Una gran bola de metal lanzada al espacio gira a 300 kilómetros de la superficie de la Tierra.
Dentro de ella se encuentra, bien instalado, un enorme tullido, rodeado de cuadrantes y de pantallas. Está allí desde hace meses.
Pero el momento crucial se acerca. Su operación va a triunfar: reinará sobre el mundo. Dentro de veintitrés, veintidós, veintiún segundos y el rayo láser de diodo, partiendo del satélite, inaugurará las destrucciones que marcarán el advenimiento del señor T.
De pronto, oye un zumbido. El tullido enciende la pantalla del radar. Un objeto oblongo se aleja de la Tierra y describe una curva en el espacio.
—¿Qué es eso? ¿Quién se atreve?… —pía el señor T.
Abandona el radar y mira por el ojo de buey. En el cielo negro va aparecer como un huso de plata que se dirige no hacia el satélite sino hacia el punto del cielo que el satélite ocupará dentro de unos instantes.
Inmediatamente, el señor T acciona los desaceleradores: disminuyendo su velocidad, evitará el encuentro. Sus ojos glaucos no se apartan del ojo de buey. ¿Pasará el cohete de largo?

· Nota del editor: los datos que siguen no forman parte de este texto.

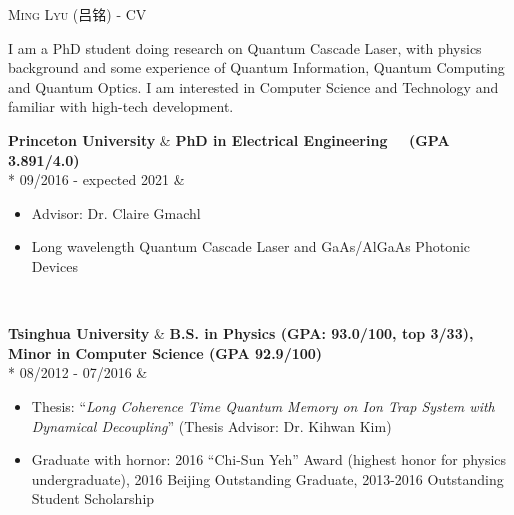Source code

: \documentclass[localFont,alternative]{yaac-another-awesome-cv}
\begin{document}
 
\makecvheader 
\makecvfooter{\textsc{\today}} %
		{\textsc{Ming Lyu (吕铭) - CV}}
		{\thepage}
\par{
	I am a PhD student doing research on Quantum Cascade Laser, with physics
	background and some experience of Quantum Information, Quantum Computing 
	and Quantum Optics. I am interested in Computer Science and Technology
	and familiar with high-tech development. 
}


\newcommand\scholarshipentry[4]{
   \textbf{#1} & \textbf{#2} \\*
   #3          & \begin{minipage}[t]{\rightcolumnlength}
                     #4
                 \end{minipage}	\\}

\begin{experience}
	\scholarshipentry{Princeton University}{PhD in Electrical Engineering 
	~~(GPA 3.891/4.0)}
	{09/2016 - expected 2021}{
		\begin{itemize}
			\item Advisor: Dr. Claire Gmachl
			\item Long wavelength Quantum Cascade Laser and GaAs/AlGaAs Photonic Devices
		\end{itemize}
	}
	\emptySeparator
	\scholarshipentry{Tsinghua University}{B.S. in Physics (GPA: 93.0/100, top 3/33), Minor in Computer Science (GPA 92.9/100)}
	{08/2012 - 07/2016}{
		\begin{itemize}
			\item Thesis: ``\emph{Long Coherence Time Quantum Memory on 
				Ion Trap System with Dynamical Decoupling}''
				(Thesis Advisor: Dr. Kihwan Kim)
			\item Graduate with hornor: 2016 ``Chi-Sun Yeh'' Award 
			(highest honor for physics undergraduate),
				2016 Beijing Outstanding Graduate, 
				2013-2016 Outstanding Student Scholarship
		\end{itemize} 
	}
\end{experience}
\end{document}

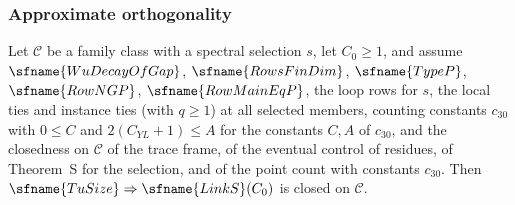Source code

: \subsubsection*{Approximate orthogonality}

\begin{proposition}\label{pf:top-shape:thmS}
Let $\mathcal C$ be a family class with a spectral selection $s$, let $C_0\ge1$, and assume $\sfname{WuDecayOfGap}$,
$\sfname{RowsFinDim}$, $\sfname{TypeP}$, $\sfname{RowNGP}$, $\sfname{RowMainEqP}$, the loop rows for $s$, the local ties
and instance ties (with $q\ge1$) at all selected members, counting constants $c_{30}$ with $0\le C$ and
$2(C_{YL}+1)\le A$ for the constants $C,A$ of $c_{30}$, and the closedness on $\mathcal C$ of the trace frame, of the
eventual control of residues, of Theorem~S for the selection, and of the point count with constants $c_{30}$. Then
$\sfname{TuSize}\Rightarrow\sfname{LinkS}(C_0)$ is closed on $\mathcal C$.
\end{proposition}

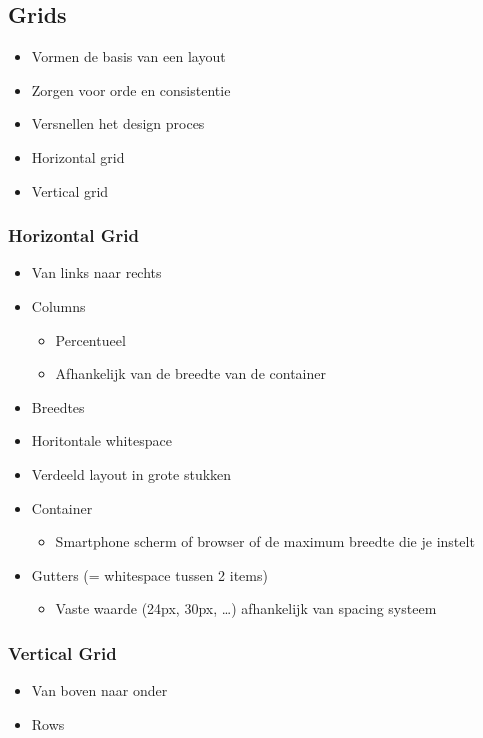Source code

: \documentclass{article}
\begin{document}
\subsection{Grids}
\begin{itemize}
    \item Vormen de basis van een layout
    \item Zorgen voor orde en consistentie
    \item Versnellen het design proces
    \item Horizontal grid
    
    \item Vertical grid
    
\end{itemize}

\subsubsection{Horizontal Grid}
\begin{itemize}
    \item Van links naar rechts
    \item Columns
    \begin{itemize}
        \item Percentueel
        \item Afhankelijk van de breedte van de container
    \end{itemize}
    \item Breedtes
    \item Horitontale whitespace
    \item Verdeeld layout in grote stukken
    \item Container
    \begin{itemize}
        \item Smartphone scherm of browser of de maximum breedte die je instelt
    \end{itemize}
    \item Gutters (= whitespace tussen 2 items)
    \begin{itemize}
        \item Vaste waarde (24px, 30px, \dots) afhankelijk van spacing systeem
    \end{itemize}
\end{itemize}

\subsubsection{Vertical Grid}
\begin{itemize}
    \item Van boven naar onder
    \item Rows
\end{itemize}
\end{document}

No. Su cabeza electrónica se ha dado cuenta ya del «frenazo» del satélite. Se desvía oblicuamente hacia él, aumenta de tamaño, se hace inmenso…
Brota una llamarada.
Una explosión silenciosa estalla en el cosmos. Sin aire no hay ondas sonoras. Algunos restos, algunas astillas, son atraídos por la gravedad terrestre, y las más absolutas tinieblas reinan de nuevo.
El que quería ser dueño del mundo ya no es nada: los átomos que constituían su cuerpo monstruoso, su cerebro genial y maléfico, giran ahora en el vacío, desintegrados.